Pull out every line in the data that has the string "quests" in it.

※ ※ ※

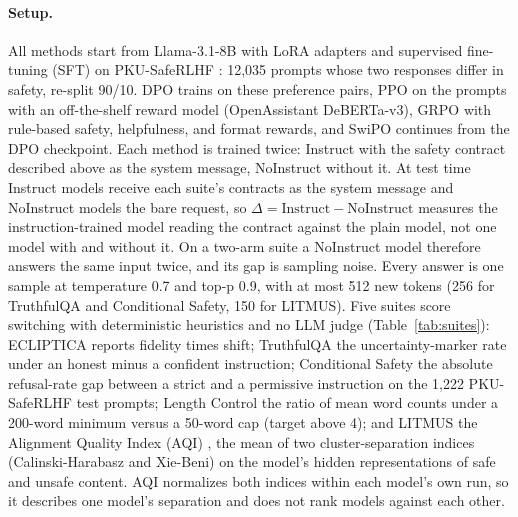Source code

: \documentclass[letterpaper]{article} %
\begin{document}
\paragraph{Setup.}
All methods start from Llama-3.1-8B \cite{dubey2024llama} with LoRA adapters and supervised fine-tuning (SFT) on PKU-SafeRLHF \cite{ji2024pku}: 12,035 prompts whose two responses differ in safety, re-split 90/10. DPO trains on these preference pairs, PPO \cite{schulman2017proximal} on the prompts with an off-the-shelf reward model (OpenAssistant DeBERTa-v3), GRPO \cite{shao2024deepseekmath} with rule-based safety, helpfulness, and format rewards, and SwiPO continues from the DPO checkpoint. Each method is trained twice: Instruct with the safety contract described above as the system message, NoInstruct without it. At test time Instruct models receive each suite's contracts as the system message and NoInstruct models the bare request, so $\Delta=\text{Instruct}-\text{NoInstruct}$ measures the instruction-trained model reading the contract against the plain model, not one model with and without it. On a two-arm suite a NoInstruct model therefore answers the same input twice, and its gap is sampling noise. Every answer is one sample at temperature 0.7 and top-p 0.9, with at most 512 new tokens (256 for TruthfulQA and Conditional Safety, 150 for LITMUS). Five suites score switching with deterministic heuristics and no LLM judge (Table~\ref{tab:suites}): ECLIPTICA reports fidelity times shift; TruthfulQA \cite{lin2022truthfulqa} the uncertainty-marker rate under an honest minus a confident instruction; Conditional Safety the absolute refusal-rate gap between a strict and a permissive instruction on the 1,222 PKU-SafeRLHF test prompts; Length Control the ratio of mean word counts under a 200-word minimum versus a 50-word cap (target above 4); and LITMUS the Alignment Quality Index (AQI) \cite{borah2025aqi}, the mean of two cluster-separation indices (Calinski-Harabasz and Xie-Beni) on the model's hidden representations of safe and unsafe content. AQI normalizes both indices within each model's own run, so it describes one model's separation and does not rank models against each other.
\end{document}
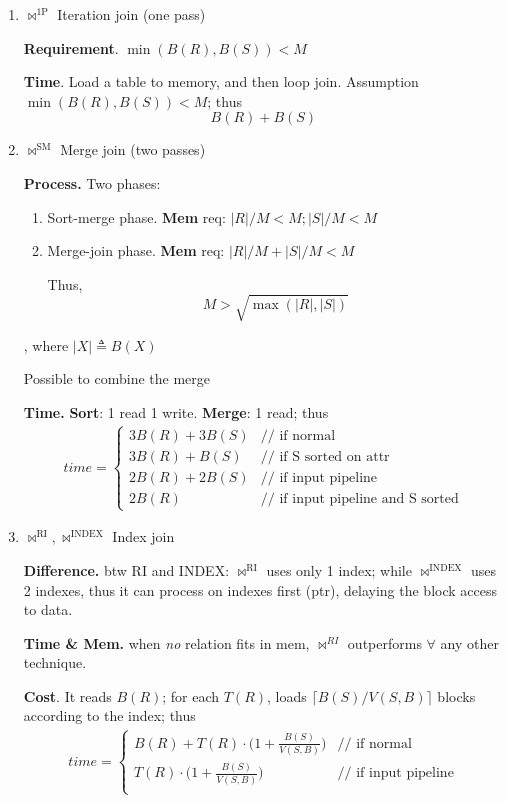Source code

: \documentclass[a4paper]{report}
\begin{document}
\begin{enumerate}
\item $\bowtie^{\text{1P}}$ Iteration join (one pass)

\textbf{Requirement}. $\min(B(R), B(S)) < M$

\textbf{Time}. Load a table to memory, and then loop join. Assumption $\min(B(R), B(S))<M$; thus
$$B(R)+B(S)$$
\item $\bowtie^\text{SM}$ Merge join (two passes)

\textbf{Process.} Two phases:
\begin{enumerate}
\item Sort-merge phase. \textbf{Mem} req: $|R|/M<M; |S|/M<M $
\item Merge-join phase. \textbf{Mem} req: $|R|/M+|S|/M <M$

Thus,
$$
M>\sqrt{\max{(|R|,|S|)}}
$$
\end{enumerate}

, where $|X|\triangleq B(X)$

Possible to combine the merge 

\textbf{Time.} \textbf{Sort}: 1 read 1 write. \textbf{Merge}: 1 read; thus 
\begin{eqnarray*}
time = \left\{ \begin{array}{rl}
  3B(R)+3B(S) &\text{// if normal} \\
  3B(R)+B(S) &\text{// if S sorted on attr} \\
  2B(R)+2B(S) &\text{// if input pipeline}\\
  2B(R) &\text{// if input pipeline and S sorted}
       \end{array} \right.
\end{eqnarray*}
\item $\bowtie^\text{RI}, \bowtie^\text{INDEX}$ Index join 

\textbf{Difference.} btw RI and INDEX: $\bowtie^\text{RI}$ uses only 1 index; while $\bowtie^\text{INDEX}$ uses 2 indexes, thus it can process on indexes first (ptr), delaying the block access to data. 

\textbf{Time \& Mem.} when \textit{no} relation fits in mem, $\bowtie^{RI}$ outperforms $\forall$ any other technique. 

\textbf{Cost}. It reads $B(R)$; for each $T(R)$, loads $\lceil B(S)/V(S, B)\rceil$ blocks according to the index; thus 
\begin{eqnarray*}
time = \left\{ \begin{array}{rl}
  B(R)+T(R)\cdot \big(1+\frac{B(S)}{V(S, B)}\big) &\text{// if normal} \\
  T(R)\cdot \big(1+\frac{B(S)}{V(S, B)}\big) &\text{// if input pipeline}\\
       \end{array} \right.
\end{eqnarray*}


\end{enumerate}
\end{document}
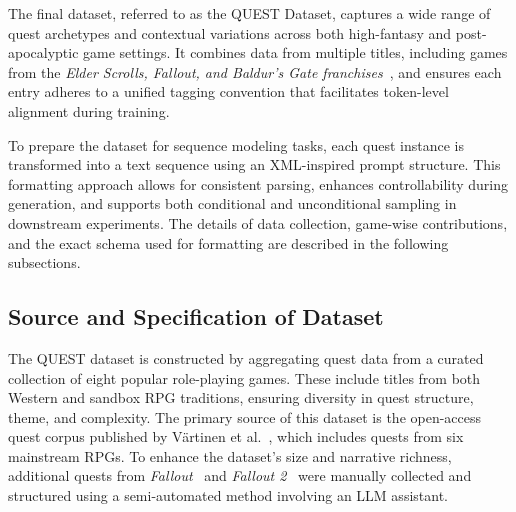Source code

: The final dataset, referred to as the QUEST Dataset, captures a wide range of quest
archetypes and contextual variations across both high-fantasy and post-apocalyptic game
settings. It combines data from multiple titles, including games from the \textit{Elder Scrolls,
Fallout, and Baldur's Gate franchises}~\cite{theelderscrollsivoblivion,theelderscrollsvskyrim,fallout1,fallout2,baldursgate,baldursgate2shadowsofamn}, and ensures each entry adheres to a unified
tagging convention that facilitates token-level alignment during training.

To prepare the dataset for sequence modeling tasks, each quest instance is transformed
into a text sequence using an XML-inspired prompt structure. This formatting approach
allows for consistent parsing, enhances controllability during generation, and supports
both conditional and unconditional sampling in downstream experiments. The details of
data collection, game-wise contributions, and the exact schema used for formatting are
described in the following subsections.

\subsection{Source and Specification of Dataset}

The QUEST dataset is constructed by aggregating quest data from a curated collection
of eight popular role-playing games. These include titles from both Western and sandbox
RPG traditions, ensuring diversity in quest structure, theme, and complexity. The
primary source of this dataset is the open-access quest corpus published by V{\"a}rtinen et
al.~\cite{vartinen2022generating}, which includes quests from six mainstream RPGs. To enhance the dataset's
size and narrative richness, additional quests from \textit{Fallout}~\cite{fallout1} and \textit{Fallout 2}~\cite{fallout2} were
manually collected and structured using a semi-automated method involving an LLM
assistant.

※ ※ ※

RESULT OF THIS EXERCISE -
al.~\cite{vartinen2022generating}, which includes quests from six mainstream RPGs. To enhance the dataset's
size and narrative richness, additional quests from \textit{Fallout}~\cite{fallout1} and \textit{Fallout 2}~\cite{fallout2} were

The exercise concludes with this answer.